In more detail, in FIG. 3 the microphone signal from microphone 210 is conditioned by a noise suppressor 310, and then passed to an output, such as for wireless communication to device 110. The noise suppressor 310 is continually controlled by speech estimation/characterisation module 320, without any on-off gating by any VAD. Speech estimation/characterisation module 320 takes inputs from accelerometer 230, and optionally also from other accelerometers, microphone 210, and/or other microphones.
The selection of an accelerometer 230 as the bone conduction sensor in such embodiments is particularly useful because the noise floor in commercial accelerometers is, as a first approximation, spectrally flat. These devices are acoustically transparent up to the resonant frequency and so display no signal due to environmental noise. The noise distribution of the sensor 230 can therefore be updated a priori to the speech estimation process. This is an important difference as it permits modelling of the temporal and spectral nature of the true speech signal without interference by the dynamics of a complex noise model. Experiments show that even tethered (wired) earbuds have a complex noise model due to short term changes in the temporal and spectral dynamics of noise due to events such as cable bounce. Corrections to the bone conduction spectral envelope in wireless earbud 120 are not required as a matched signal is not a requirement for the design of a conditioning parameter.
Speech estimation 320 is performed on the basis of certain signal guarantees in the microphone(s) 210 and accelerometers 230, as are guaranteed in the wireless earbud use case in particular. However, corrections to the bone conduction spectral envelope in an earbud may be performed to weight feature importance but a matched signal is not a requirement for the design of a conditioning parameter. Sensor non-idealities and non-linearities in the bone conduction model of the ear canal are other reasons a correction may be applied.

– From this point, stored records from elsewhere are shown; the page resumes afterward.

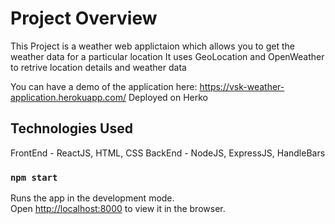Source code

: # Project Overview

This Project is a weather web applictaion which allows you to get the weather data for a particular location
It uses GeoLocation and OpenWeather to retrive location details and weather data

You can have a demo of the application here: https://vsk-weather-application.herokuapp.com/
Deployed on Herko

## Technologies Used

FrontEnd - ReactJS, HTML, CSS
BackEnd - NodeJS, ExpressJS, HandleBars

### `npm start`

Runs the app in the development mode.\
Open [http://localhost:8000](http://localhost:3000) to view it in the browser.


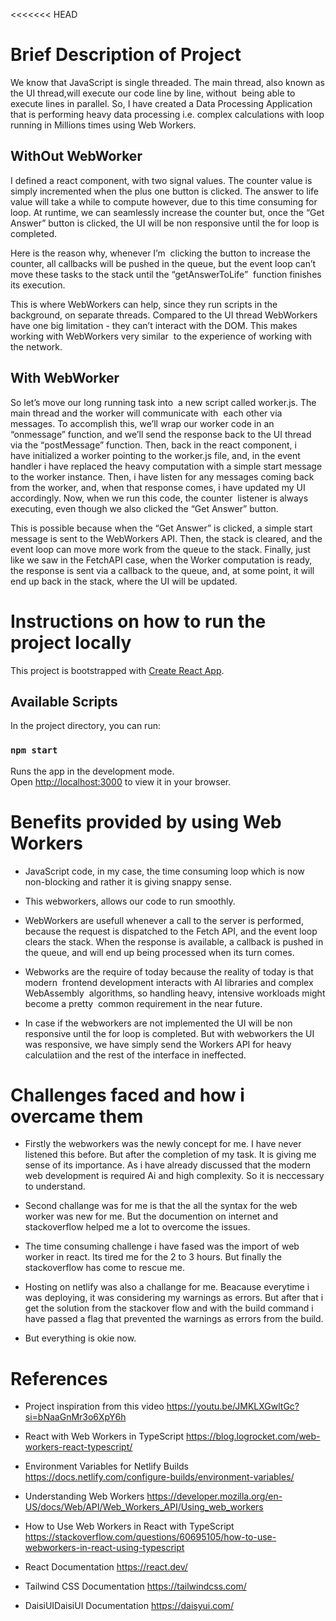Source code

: <<<<<<< HEAD
# Brief Description of Project
We know that JavaScript is single threaded. The main thread, also known as the UI thread,will execute our code line by line, without 
being able to execute lines in parallel. So, I have created a Data Processing Application that is performing heavy data processing i.e. complex calculations with loop running in Millions times using Web Workers. 

## WithOut WebWorker
I defined a react component, with two signal values. The counter value is simply incremented when the plus one button is clicked. The answer to life value will take a while to compute however, due to this time consuming for loop. At runtime, we can seamlessly increase the counter but, once the “Get Answer” button is clicked, the UI will be non responsive until the for loop is completed.

Here is the reason why, whenever I’m 
clicking the button to increase the counter, all callbacks will be pushed in the queue, but the event loop can’t move these tasks to the stack until the “getAnswerToLife” 
function finishes its execution.

This is where WebWorkers can help, since they run scripts in the background, on separate threads. Compared to the UI thread WebWorkers have one big limitation - they can’t interact with the DOM. This makes working with WebWorkers very similar 
to the experience of working with the network.
## With WebWorker
So let’s move our long running task into 
a new script called worker.js. The main thread and the worker will communicate with 
each other via messages. To accomplish this, we’ll wrap our worker code in an “onmessage” function, and we’ll send the response back to the UI thread via the “postMessage” function. Then, back in the react component, i have initialized a worker pointing to the worker.js file, and, in the event handler i have replaced the heavy computation with a simple start message to the worker instance. Then, i have listen for any messages coming back from the worker, and, when that response comes, i have updated my UI accordingly.
Now, when we run this code, the counter 
listener is always executing, even though we also clicked the “Get Answer” button.

This is possible because when the “Get Answer” is clicked, a simple start message is sent to the WebWorkers API. Then, the stack is cleared, and the event loop can move more work from the queue to the stack. Finally, just like we saw in the FetchAPI case, when the Worker computation is ready,  
the response is sent via a callback to the queue, and, at some point, it will end up back in the stack, where the UI will be updated.

#  Instructions on how to run the project locally

This project is bootstrapped with [Create React App](https://github.com/facebook/create-react-app).

## Available Scripts

In the project directory, you can run:

### `npm start`

Runs the app in the development mode.\
Open [http://localhost:3000](http://localhost:3000) to view it in your browser.

# Benefits provided by using Web Workers
* JavaScript code, in my case, the time consuming loop which is now non-blocking and rather it is giving snappy sense.

* This webworkers, allows our code to run smoothly.  

* WebWorkers are usefull whenever a call to the server is performed, because the request is dispatched to the Fetch API, and the event loop clears the stack. When the response is available, a callback is pushed in the queue, and will end up being processed when its turn comes.

* Webworks are the require of today because the reality of today is that modern 
frontend development interacts with AI libraries and complex WebAssembly 
algorithms, so handling heavy, intensive workloads might become a pretty 
common requirement in the near future.

* In case if the webworkers are not implemented the UI will be non responsive until the for loop is completed. But with webworkers the UI was responsive, we have simply send the Workers API for heavy calculatiion and the rest of the interface in ineffected.

# Challenges faced and how i overcame them
* Firstly the webworkers was the newly concept for me. I have never listened this before. But after the completion of my task. It is giving me sense of its importance. As i have already discussed that the modern web development is required Ai and high complexity. So it is neccessary to understand.
* Second challange was for me is that the all the syntax for the web worker was new for me. But the documention on internet and stackoverflow helped me a lot to overcome the issues.
* The time consuming challenge i have fased was the import of web worker in react. Its tired me for the 2 to 3 hours. But finally the stackoverflow has come to rescue me.

* Hosting on netlify was also a challange for me. Beacause everytime i was deploying, it was considering my warnings as errors. But after that i get the solution from the stackover flow and with the build command i have passed a flag that prevented the warnings as errors from the build.

* But everything is okie now.

# References
* Project inspiration from this video https://youtu.be/JMKLXGwltGc?si=bNaaGnMr3o6XpY6h 
* React with Web Workers in TypeScript
  https://blog.logrocket.com/web-workers-react-typescript/

* Environment Variables for Netlify Builds https://docs.netlify.com/configure-builds/environment-variables/

* Understanding Web Workers https://developer.mozilla.org/en-US/docs/Web/API/Web_Workers_API/Using_web_workers

* How to Use Web Workers in React with TypeScript https://stackoverflow.com/questions/60695105/how-to-use-webworkers-in-react-using-typescript
* React Documentation https://react.dev/
* Tailwind CSS Documentation https://tailwindcss.com/
* DaisiUIDaisiUI Documentation https://daisyui.com/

In particular, embodiments employing multiple bone conduction sensors 230 in the ear are proposed to be configured so as to exploit orthogonal modes of vibration arising from bone conducted speech in the ear canal in order to extract more information about the user speech. Importantly, the bone conducted signal couples reliably into the sensors within the scope of wireless earbuds, unlike wired earbuds to an extent, and unlike headsets outside the ear. In such embodiments the problem of capturing various modalities of bone conducted speech in the ear canal is solved by the use of multiple bone conduction devices arranged orthogonally in the earbud housing, or by a single bone conduction device with independent orthogonal axes.
The signal from accelerometer 230 is high pass filtered and then used by module 320 to determine a speech estimate output which may comprise a single or multichannel representation of the user speech, such as a clean speech estimate, the a priori SNR, and/or model coefficients.
Notably, the configuration of FIG. 3 omits any voice activity detection (VAD). Numerous methods of speech enhancement rely on various estimates of the speech signal, and become challenging when microphone speech signals become degraded by environmental noise. The accuracy of these estimates generally diminishes with the level of environmental noise. The uses for speech estimates include wind noise suppression, a priori SNR estimation for noise suppression, biasing of the gain function for noise suppression, beamforming adaption (blocking matrix update), adaption control for acoustic echo cancellation, a priori speech to echo estimation for echo suppression, adaptive thresholding for VAD (level difference and cross-correlation), and adaptive windowing for stationary noise estimates (minima controlled recursive averaging; MCRA).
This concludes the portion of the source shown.